THE PROBLEM:
Every line of the records below that holds the word "return" should be copied out.

------ PROVIDED INFORMATION ------

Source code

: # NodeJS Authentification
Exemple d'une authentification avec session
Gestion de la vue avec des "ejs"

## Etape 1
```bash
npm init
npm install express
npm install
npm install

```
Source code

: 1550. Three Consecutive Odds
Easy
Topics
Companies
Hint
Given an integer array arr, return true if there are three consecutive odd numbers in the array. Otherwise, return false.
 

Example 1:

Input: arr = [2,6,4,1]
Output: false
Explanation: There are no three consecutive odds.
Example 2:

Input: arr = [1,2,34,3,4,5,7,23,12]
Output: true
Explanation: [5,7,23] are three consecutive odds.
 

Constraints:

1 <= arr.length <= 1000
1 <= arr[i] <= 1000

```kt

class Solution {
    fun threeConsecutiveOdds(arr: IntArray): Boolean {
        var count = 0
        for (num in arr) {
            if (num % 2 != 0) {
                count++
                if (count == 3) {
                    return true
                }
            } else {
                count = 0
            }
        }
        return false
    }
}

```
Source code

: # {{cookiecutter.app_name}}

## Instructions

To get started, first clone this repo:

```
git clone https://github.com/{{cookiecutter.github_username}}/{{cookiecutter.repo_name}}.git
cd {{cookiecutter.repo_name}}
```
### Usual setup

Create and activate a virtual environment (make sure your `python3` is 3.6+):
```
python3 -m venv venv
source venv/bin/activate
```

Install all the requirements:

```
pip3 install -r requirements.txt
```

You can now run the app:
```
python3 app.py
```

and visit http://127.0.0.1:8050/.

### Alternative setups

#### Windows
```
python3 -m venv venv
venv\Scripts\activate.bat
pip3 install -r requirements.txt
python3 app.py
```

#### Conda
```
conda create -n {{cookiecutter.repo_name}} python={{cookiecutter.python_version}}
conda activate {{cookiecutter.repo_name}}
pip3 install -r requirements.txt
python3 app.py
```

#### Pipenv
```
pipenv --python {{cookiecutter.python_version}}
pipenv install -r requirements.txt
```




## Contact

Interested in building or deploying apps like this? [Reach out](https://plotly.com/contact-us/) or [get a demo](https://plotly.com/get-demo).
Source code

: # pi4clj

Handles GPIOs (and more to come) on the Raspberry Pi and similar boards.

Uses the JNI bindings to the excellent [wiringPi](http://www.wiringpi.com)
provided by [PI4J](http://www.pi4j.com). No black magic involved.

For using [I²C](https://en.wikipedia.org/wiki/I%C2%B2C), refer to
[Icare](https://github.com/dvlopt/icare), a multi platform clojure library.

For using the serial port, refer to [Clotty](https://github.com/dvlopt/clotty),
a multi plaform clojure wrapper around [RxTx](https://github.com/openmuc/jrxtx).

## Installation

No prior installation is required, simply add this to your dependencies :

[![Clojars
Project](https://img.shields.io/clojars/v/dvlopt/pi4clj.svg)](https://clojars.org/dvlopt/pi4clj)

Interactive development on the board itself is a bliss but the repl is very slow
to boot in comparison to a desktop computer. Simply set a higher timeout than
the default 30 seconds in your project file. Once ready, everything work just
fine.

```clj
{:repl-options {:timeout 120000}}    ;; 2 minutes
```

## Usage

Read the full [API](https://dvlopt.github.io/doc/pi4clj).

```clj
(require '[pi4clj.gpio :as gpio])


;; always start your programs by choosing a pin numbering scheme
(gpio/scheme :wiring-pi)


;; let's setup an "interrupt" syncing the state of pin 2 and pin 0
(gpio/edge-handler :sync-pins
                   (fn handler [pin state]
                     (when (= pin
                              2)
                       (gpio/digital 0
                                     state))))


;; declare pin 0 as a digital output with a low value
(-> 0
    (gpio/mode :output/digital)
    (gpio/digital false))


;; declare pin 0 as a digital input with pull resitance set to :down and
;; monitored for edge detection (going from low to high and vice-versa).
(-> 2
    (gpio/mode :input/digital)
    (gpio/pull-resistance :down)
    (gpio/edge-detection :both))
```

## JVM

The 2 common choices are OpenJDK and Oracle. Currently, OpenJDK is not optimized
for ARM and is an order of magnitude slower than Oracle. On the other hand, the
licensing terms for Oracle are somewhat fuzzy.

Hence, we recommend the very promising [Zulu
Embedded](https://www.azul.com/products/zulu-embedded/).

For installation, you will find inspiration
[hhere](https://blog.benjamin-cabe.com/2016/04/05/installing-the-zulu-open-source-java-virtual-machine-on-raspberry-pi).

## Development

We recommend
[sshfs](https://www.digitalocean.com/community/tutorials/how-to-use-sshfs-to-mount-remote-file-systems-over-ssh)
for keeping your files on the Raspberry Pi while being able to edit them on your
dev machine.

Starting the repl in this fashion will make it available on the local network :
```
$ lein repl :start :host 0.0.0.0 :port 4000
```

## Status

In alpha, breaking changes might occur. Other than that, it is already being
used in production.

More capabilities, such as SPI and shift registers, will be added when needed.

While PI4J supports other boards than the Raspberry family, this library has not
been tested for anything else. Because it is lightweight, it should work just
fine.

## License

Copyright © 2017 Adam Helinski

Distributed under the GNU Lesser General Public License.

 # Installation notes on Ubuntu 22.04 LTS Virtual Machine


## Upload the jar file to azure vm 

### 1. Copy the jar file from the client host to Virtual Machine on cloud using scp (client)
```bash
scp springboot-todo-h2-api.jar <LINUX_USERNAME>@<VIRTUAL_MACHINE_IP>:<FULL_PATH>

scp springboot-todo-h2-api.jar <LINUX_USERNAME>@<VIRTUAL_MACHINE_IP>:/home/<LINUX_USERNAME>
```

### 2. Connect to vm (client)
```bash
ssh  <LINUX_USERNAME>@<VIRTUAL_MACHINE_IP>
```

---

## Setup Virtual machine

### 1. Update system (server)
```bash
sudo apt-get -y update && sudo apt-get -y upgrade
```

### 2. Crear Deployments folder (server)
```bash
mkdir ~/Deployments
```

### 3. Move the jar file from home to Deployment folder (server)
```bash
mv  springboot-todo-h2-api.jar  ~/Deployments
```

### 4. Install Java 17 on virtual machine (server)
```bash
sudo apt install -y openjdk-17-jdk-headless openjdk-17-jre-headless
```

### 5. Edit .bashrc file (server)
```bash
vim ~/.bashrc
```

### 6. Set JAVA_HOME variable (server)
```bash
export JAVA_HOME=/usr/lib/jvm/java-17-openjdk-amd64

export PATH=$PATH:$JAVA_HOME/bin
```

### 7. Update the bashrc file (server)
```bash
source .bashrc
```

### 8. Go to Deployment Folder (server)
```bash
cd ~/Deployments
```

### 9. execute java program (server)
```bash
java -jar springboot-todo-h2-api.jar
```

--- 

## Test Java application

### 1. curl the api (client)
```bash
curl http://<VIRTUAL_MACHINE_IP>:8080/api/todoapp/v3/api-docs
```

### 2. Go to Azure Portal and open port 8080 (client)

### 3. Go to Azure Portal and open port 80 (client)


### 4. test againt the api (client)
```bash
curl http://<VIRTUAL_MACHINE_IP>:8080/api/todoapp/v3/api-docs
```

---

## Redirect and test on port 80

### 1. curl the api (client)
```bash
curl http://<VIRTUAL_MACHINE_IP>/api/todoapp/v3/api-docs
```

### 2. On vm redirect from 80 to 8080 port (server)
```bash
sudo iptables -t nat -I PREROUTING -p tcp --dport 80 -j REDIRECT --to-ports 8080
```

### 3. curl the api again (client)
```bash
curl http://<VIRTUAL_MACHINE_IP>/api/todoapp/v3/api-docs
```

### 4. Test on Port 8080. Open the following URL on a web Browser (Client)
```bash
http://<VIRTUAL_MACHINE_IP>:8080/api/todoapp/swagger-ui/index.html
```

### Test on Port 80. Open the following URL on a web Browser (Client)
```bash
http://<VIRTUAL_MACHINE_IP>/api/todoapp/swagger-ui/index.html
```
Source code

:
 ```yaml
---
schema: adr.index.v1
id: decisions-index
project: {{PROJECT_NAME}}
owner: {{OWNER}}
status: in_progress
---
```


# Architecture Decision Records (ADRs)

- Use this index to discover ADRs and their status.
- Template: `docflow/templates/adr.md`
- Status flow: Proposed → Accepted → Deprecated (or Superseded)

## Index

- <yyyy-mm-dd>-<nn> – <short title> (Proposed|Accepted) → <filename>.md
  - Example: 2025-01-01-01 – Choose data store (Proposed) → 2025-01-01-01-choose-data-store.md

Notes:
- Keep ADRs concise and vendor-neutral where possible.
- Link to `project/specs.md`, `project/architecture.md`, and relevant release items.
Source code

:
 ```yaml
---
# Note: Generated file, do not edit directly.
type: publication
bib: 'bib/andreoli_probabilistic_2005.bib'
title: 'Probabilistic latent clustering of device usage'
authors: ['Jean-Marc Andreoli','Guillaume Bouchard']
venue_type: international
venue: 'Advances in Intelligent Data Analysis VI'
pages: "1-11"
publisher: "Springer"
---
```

------

TASK ANSWER:
Given an integer array arr, return true if there are three consecutive odd numbers in the array. Otherwise, return false.
                    return true
        return false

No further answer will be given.